Di Indonesia juga sering terjadi hal yang sama. Jika memori kita masih segar, kita akan mengingat peristiwa rasisme yang terjadi beberapa waktu lalu di Yogyakarta. Beberapa mahasiswa Papua yang sedang studi di sana mengalami rasisme yang sama dan berakhir dengan kerusuhan.
Beberapa kasus di atas hanya mengingatkan kita bahwa rasisme itu masih terus dilakukan dan berbahaya. Tindakan semacam ini sangat tidak pantas dan perlu dihentikan.
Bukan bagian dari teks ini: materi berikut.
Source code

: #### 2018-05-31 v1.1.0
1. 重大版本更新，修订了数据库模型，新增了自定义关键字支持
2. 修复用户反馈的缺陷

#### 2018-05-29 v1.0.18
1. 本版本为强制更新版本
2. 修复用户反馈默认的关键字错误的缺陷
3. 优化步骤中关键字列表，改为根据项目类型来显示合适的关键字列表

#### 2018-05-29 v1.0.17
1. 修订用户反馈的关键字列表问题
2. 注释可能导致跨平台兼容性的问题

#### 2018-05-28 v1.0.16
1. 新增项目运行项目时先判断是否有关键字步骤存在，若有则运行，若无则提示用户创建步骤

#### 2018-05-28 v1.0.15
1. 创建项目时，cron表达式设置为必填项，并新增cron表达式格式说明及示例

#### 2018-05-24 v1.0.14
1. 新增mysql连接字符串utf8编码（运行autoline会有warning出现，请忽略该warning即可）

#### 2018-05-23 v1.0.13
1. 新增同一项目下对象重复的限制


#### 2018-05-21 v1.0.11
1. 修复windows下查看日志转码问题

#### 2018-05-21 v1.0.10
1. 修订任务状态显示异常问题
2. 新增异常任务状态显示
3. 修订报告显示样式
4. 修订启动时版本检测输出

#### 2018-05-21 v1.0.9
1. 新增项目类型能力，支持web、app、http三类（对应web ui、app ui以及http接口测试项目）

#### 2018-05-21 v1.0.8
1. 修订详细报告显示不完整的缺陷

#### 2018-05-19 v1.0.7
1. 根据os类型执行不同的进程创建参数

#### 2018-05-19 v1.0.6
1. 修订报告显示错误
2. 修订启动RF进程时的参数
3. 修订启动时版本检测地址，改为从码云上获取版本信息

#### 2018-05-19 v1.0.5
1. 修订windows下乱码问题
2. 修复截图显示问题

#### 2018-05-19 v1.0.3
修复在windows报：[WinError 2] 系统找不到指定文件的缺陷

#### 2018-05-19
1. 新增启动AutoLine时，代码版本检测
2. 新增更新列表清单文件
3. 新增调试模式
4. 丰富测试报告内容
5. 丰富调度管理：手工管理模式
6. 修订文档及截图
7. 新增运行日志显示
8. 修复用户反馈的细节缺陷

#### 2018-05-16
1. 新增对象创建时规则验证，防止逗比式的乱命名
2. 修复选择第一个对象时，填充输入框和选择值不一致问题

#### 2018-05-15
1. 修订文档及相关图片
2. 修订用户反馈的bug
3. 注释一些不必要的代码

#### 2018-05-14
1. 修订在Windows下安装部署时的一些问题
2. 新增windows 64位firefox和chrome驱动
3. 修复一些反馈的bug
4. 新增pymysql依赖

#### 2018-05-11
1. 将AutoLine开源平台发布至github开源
Di sisi lain kita juga melihat bahwa ternyata manusia terkadang keliru dalam berempati. Kita lebih memiliki rasa peduli kepada makhluk lain; hewan, tumbuhan, benda, dan lainnya yang bukan manusia.
Kekeliruan dalam berempati ini membuat kita tidak rasional dan cenderung salah bertindak dalam hal kemanusiaan. Contoh sederhana, kita terkadang lebih peduli pada seekor kucing jalanan yang kumal daripada sesama kita yang membutuhkan makanan, pakaian, dan tempat tinggal.
Hal yang sama juga berlaku saat kita memperlakukan sesama. Tidak jarang kita temui suatu kesalahan ditoleransi karena orang yang bersangkutan memiliki kesamaan ras, suku, atau agama. Sebaliknya orang benar bisa diperlakukan tidak adil karena berbeda dengan kita.
Kita perlu belajar untuk tidak melakukan rasisme. Tidak perlu melihat warna kulit, ras, maupun agama. Jauh di bawah permukaan kulit, kita memiliki warna darah yang sama. Kita juga memiliki status dan sebutan yang sama yaitu "manusia".
Indonesia sebagai negara yang beraneka ragam suku, bangsa, budaya, maupun agamanya. Karena itu kita perlu menolak rasisme. Kita cukup menerima semua perbedaan itu dengan semboyan Bhinneka Tunggal Ika.